API documentation can be found at https://iotoolz.readthedocs.io/en/latest/.

Change logs are available in CHANGELOG.md.

Python 3.6 and above

Licensed under Apache-2.0.

Quickstart

# install the default packages only (most lite-weight)
pip install iotoolz

iotoolz.streams

The helper object iotoolz.streams.stream_factory is a default singleton of iotoolz.streams.Streams provided to support most of the common use cases.

iotoolz.streams.as_stream is a util method provided by the singleton helper to create a stream object. This method accepts the same arguments as python's open method with the following additional parameters:

data: optional str or bytes that will be passed into the stream
fileobj: optional file-like object which will be copied into the stream
content_type: optional mime type information to describe the stream (e.g. application/json)
inmem_size: determines how much memory to allocate to the stream before rolling over to local file system. Defaults to no limits (may result in MemoryError).
schema_kwargs: optional mapping of schemas to their default kwargs.

from iotoolz.streams import as_stream

default_schema_kwargs = {
    "https": {"verify": False}  # pass to requests - i.e. don't verify ssl
}

# this will return a stream that reads from the site
http_google = as_stream(
    "https://google.com",
    mode="r",
    schema_kwargs=default_schema_kwargs
)

html = http_google.read()
content_type = http_google.content_type
encoding = http_google.encoding

# this will write to the https endpoint using the POST method (default is PUT)
with as_stream("https://foo/bar", mode="wb", use_post=True) as stream:
    stream.write(b"hello world")


# this will write to a local path
# save will write the current content to the local file
foo_txt = as_stream(
    "path/to/foo.txt",
    mode="w",
    content_type="text/plain",
    encoding="utf-8",
    data="foo bar",
).save()

# go to the end of the buffer
foo_txt.seek(0, whence=2)
# append more data
foo_txt.write("\nnext line")
# save and close the data
foo_txt.close()

Pipe streams

pipe is method to push data to a sink (similar to NodeJS stream except it has no watermark or buffering).

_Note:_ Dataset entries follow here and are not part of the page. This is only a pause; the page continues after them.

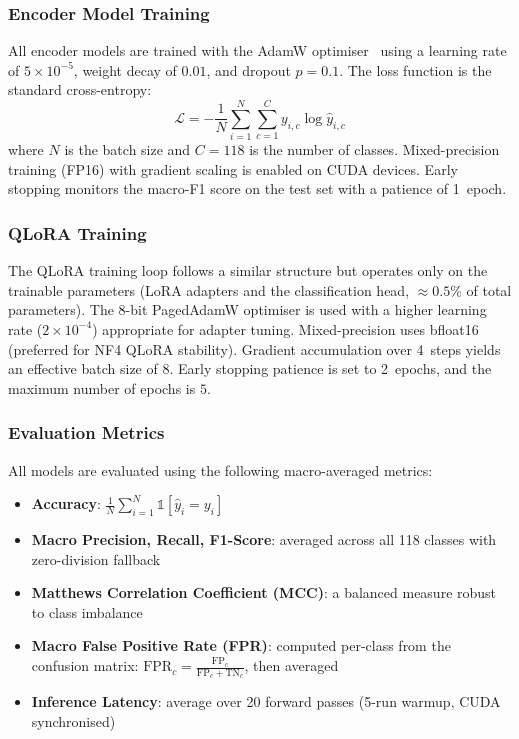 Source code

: \documentclass[conference]{IEEEtran}
\begin{document}
\subsubsection{Encoder Model Training}
All encoder models are trained with the AdamW optimiser~\cite{loshchilov2019decoupled} using a learning
rate of $5 \times 10^{-5}$, weight decay of $0.01$, and dropout
$p = 0.1$.  The loss function is the standard cross-entropy:
\begin{equation}
    \mathcal{L} = -\frac{1}{N}\sum_{i=1}^{N}\sum_{c=1}^{C}
        y_{i,c} \log \hat{y}_{i,c}
\label{eq:ce_loss}
\end{equation}
where $N$ is the batch size and $C = 118$ is the number of classes.
Mixed-precision training (FP16) with gradient scaling is enabled on CUDA
devices.  Early stopping monitors the macro-F1 score on the test set with a
patience of 1~epoch.

\subsubsection{QLoRA Training}
The QLoRA training loop follows a similar structure but operates only on
the trainable parameters (LoRA adapters and the classification head,
$\approx\!0.5\%$ of total parameters).  The 8-bit PagedAdamW optimiser
is used with a higher learning rate ($2 \times 10^{-4}$) appropriate for
adapter tuning.  Mixed-precision uses bfloat16 (preferred for NF4 QLoRA
stability).  Gradient accumulation over 4~steps yields an effective batch
size of $8$.  Early stopping patience is set to 2~epochs, and the maximum
number of epochs is $5$.

\subsubsection{Evaluation Metrics}
All models are evaluated using the following macro-averaged metrics:
\begin{itemize}
    \item \textbf{Accuracy}: $\frac{1}{N}\sum_{i=1}^{N}
          \mathbb{1}[\hat{y}_i = y_i]$
    \item \textbf{Macro Precision, Recall, F1-Score}: averaged
          across all 118 classes with zero-division fallback
    \item \textbf{Matthews Correlation Coefficient (MCC)}: a balanced
          measure robust to class imbalance
    \item \textbf{Macro False Positive Rate (FPR)}: computed per-class
          from the confusion matrix:
          $\text{FPR}_c = \frac{\text{FP}_c}{\text{FP}_c + \text{TN}_c}$,
          then averaged
    \item \textbf{Inference Latency}: average over 20 forward passes
          (5-run warmup, CUDA synchronised)
\end{itemize}
\end{document}
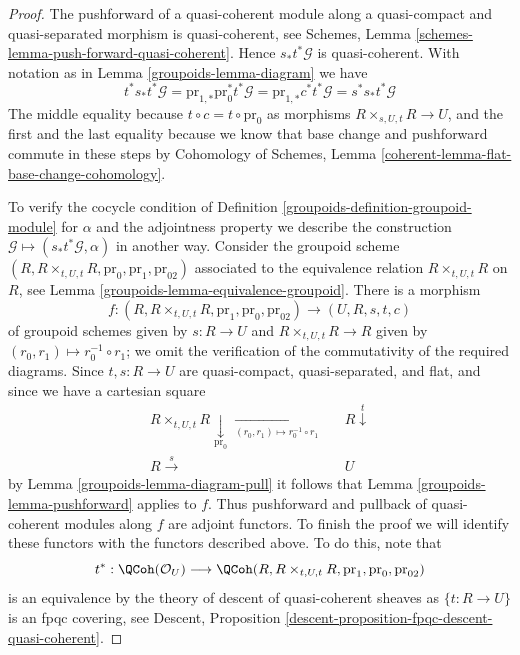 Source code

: \begin{proof}

The pushforward of a quasi-coherent module along a quasi-compact and
quasi-separated morphism is quasi-coherent, see Schemes, Lemma
\ref{schemes-lemma-push-forward-quasi-coherent}. Hence $s_*t^*\mathcal{G}$
is quasi-coherent. With notation as in Lemma \ref{groupoids-lemma-diagram} we have
$$
t^*s_*t^*\mathcal{G} =
\text{pr}_{1, *}\text{pr}_0^*t^*\mathcal{G} =
\text{pr}_{1, *}c^*t^*\mathcal{G} =
s^*s_*t^*\mathcal{G}
$$
The middle equality because $t \circ c = t \circ \text{pr}_0$ as
morphisms $R \times_{s, U, t} R \to U$, and the first and the last
equality because we know that base change and pushforward commute in
these steps by Cohomology of Schemes, Lemma
\ref{coherent-lemma-flat-base-change-cohomology}.

\medskip\noindent
To verify the cocycle condition of Definition \ref{groupoids-definition-groupoid-module}
for $\alpha$ and the adjointness property we describe the construction
$\mathcal{G} \mapsto (s_*t^*\mathcal{G}, \alpha)$ in another way.
Consider the groupoid scheme
$(R, R \times_{t, U, t} R, \text{pr}_0, \text{pr}_1, \text{pr}_{02})$
associated to the equivalence relation $R \times_{t, U, t} R$
on $R$, see Lemma \ref{groupoids-lemma-equivalence-groupoid}.
There is a morphism
$$
f :
(R, R \times_{t, U, t} R, \text{pr}_1, \text{pr}_0, \text{pr}_{02})
\longrightarrow
(U, R, s, t, c)
$$
of groupoid schemes given by $s : R \to U$ and $R \times_{t, U, t} R \to R$
given by $(r_0, r_1) \mapsto r_0^{-1} \circ r_1$; we omit the verification
of the commutativity of the required diagrams. Since
$t, s : R \to U$ are quasi-compact, quasi-separated, and flat,
and since we have a cartesian square
$$
\begin{array}{ccc}R \times_{t, U, t} R \underset{\text{pr}_0}{\downarrow}\underset{(r_0, r_1) \mapsto r_0^{-1} \circ r_1}{\longrightarrow} &  & R \overset{t}{\downarrow} \\ R \overset{s}{\longrightarrow} &  & U\end{array}
$$
by Lemma \ref{groupoids-lemma-diagram-pull} it follows that
Lemma \ref{groupoids-lemma-pushforward} applies to $f$.
Thus pushforward and pullback of quasi-coherent modules along
$f$ are adjoint functors. To finish the proof we will identify these functors
with the functors described above. To do this, note that
$$
t^* :
\QCoh(\mathcal{O}_U)
\longrightarrow
\QCoh(R, R \times_{t, U, t} R, \text{pr}_1, \text{pr}_0, \text{pr}_{02})
$$
is an equivalence by the theory of descent of quasi-coherent sheaves as
$\{t : R \to U\}$ is an fpqc covering, see
Descent, Proposition \ref{descent-proposition-fpqc-descent-quasi-coherent}.


\end{proof}
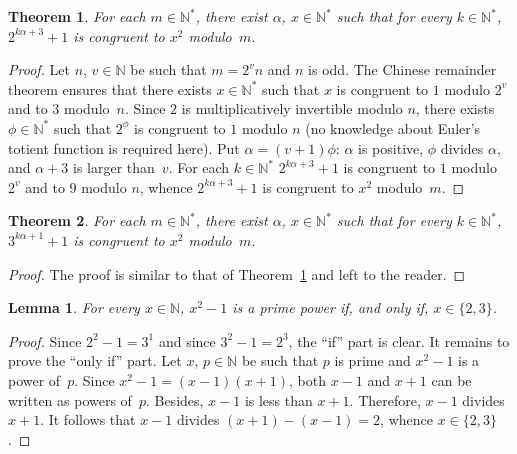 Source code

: \documentclass[12pt]{article}
\newcommand{\bZ}{\mathbb{Z}}
\newcommand{\bN}{\mathbb{N}} %
\newcommand{\bNast}{\bN^*}
\newtheorem{theorem}{Theorem}
\newtheorem{lemma}{Lemma}
\theoremstyle{definition}
\begin{document}
   \begin{theorem} \label{thm:pow-2-square-mod}
     For each $m \in \bNast$,
     there exist $\alpha$, $x \in \bNast$ such that for every  $k \in \bNast$, 
     $2^{k \alpha + 3} + 1$ is congruent to $x^2$  modulo~$m$.
   \end{theorem}



   \begin{proof}
     Let $n$, $v \in \bN$ be such that $m = 2^v n$ and $n$ is odd.
     The Chinese remainder theorem ensures that there exists $x \in \bNast$ such that
     $x$ is congruent to $1$ modulo $2^v$ and to $3$ modulo~$n$.
     Since $2$ is multiplicatively invertible modulo $n$,
     there exists $\phi \in \bNast$ such that $2^\phi$ is congruent to $1$ modulo $n$
     (no knowledge about Euler's totient function is required here).
     Put $\alpha = (v + 1) \phi$:
     $\alpha$ is positive,
     $\phi$ divides $\alpha$, and
     $\alpha + 3$ is larger than~$v$.
     For each $k \in \bNast$
     $2^{k \alpha + 3} + 1$ is congruent
     to $1$ modulo $2^v$ and
     to $9$ modulo $n$,
     whence $2^{k \alpha + 3} + 1$ is congruent to $x^2$ modulo~$m$.
   \end{proof}
     
   \begin{theorem}
     For each $m \in \bNast$,
     there exist $\alpha$, $x \in \bNast$ such that for every  $k \in \bNast$, 
     $3^{k \alpha + 1} + 1$ is congruent to $x^2$ modulo~$m$.
   \end{theorem}

   \begin{proof}
     The proof is similar to that of Theorem~\ref{thm:pow-2-square-mod} and left to the reader.
    \end{proof} 

    
  
     \begin{lemma} \label{lem:x2=q+1}
       For every $x \in \bN$, $x^2 - 1$ is a prime power if, and only if, $x \in \{ 2, 3 \}$. 
     \end{lemma}

     \begin{proof}
       Since  $2^2 - 1 = 3^1$ and since $3^2 - 1 = 2^3$, the ``if'' part is clear.
       It remains to prove the ``only if'' part.
       Let $x$, $p \in \bN$ be such that $p$ is prime and $x^2 - 1$ is a power of~$p$.
       Since  $x^2 - 1 = (x - 1)(x + 1)$, 
       both $x - 1$ and $x + 1$ can be written as powers of~$p$.
       Besides, $x - 1$ is less than $x + 1$.
       Therefore, $x - 1$ divides $x + 1$.
       It follows that $x - 1$ divides $(x + 1) - (x - 1) = 2$,
       whence $x \in \{ 2, 3 \}$.
    \end{proof} 
    
\end{document}
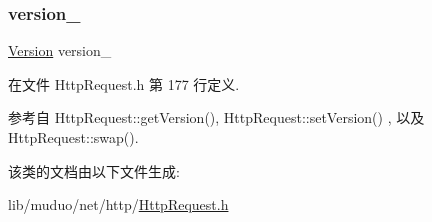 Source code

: \subsubsection{\texorpdfstring{version\+\_\+}{version\_}}
{\footnotesize\ttfamily \hyperlink{classmuduo_1_1net_1_1HttpRequest_a2256f5bba1c1c69a92b933aa501df470}{Version} version\+\_\+\hspace{0.3cm}{\ttfamily [private]}}



在文件 Http\+Request.\+h 第 177 行定义.



参考自 Http\+Request\+::get\+Version(), Http\+Request\+::set\+Version() , 以及 Http\+Request\+::swap().



该类的文档由以下文件生成\+:\begin{DoxyCompactItemize}
\item 
lib/muduo/net/http/\hyperlink{HttpRequest_8h}{Http\+Request.\+h}\end{DoxyCompactItemize}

from  iotoolz.streams import as_stream

local_file = as_stream("path/to/google.html", content_type="text/html", mode="w")
temp_file = as_stream("tmp://google.html", content_type="text/html", mode="wb")

# when source is closed, all sinks will be closed also
with as_stream("https://google.com") as source:
    # writes to a temp file then to a local file in sequence
    source.pipe(temp_file).pipe(local_file)


local_file2 = as_stream("path/to/google1.html", content_type="text/html", mode="w")
local_file3 = as_stream("path/to/google2.html", content_type="text/html", mode="w")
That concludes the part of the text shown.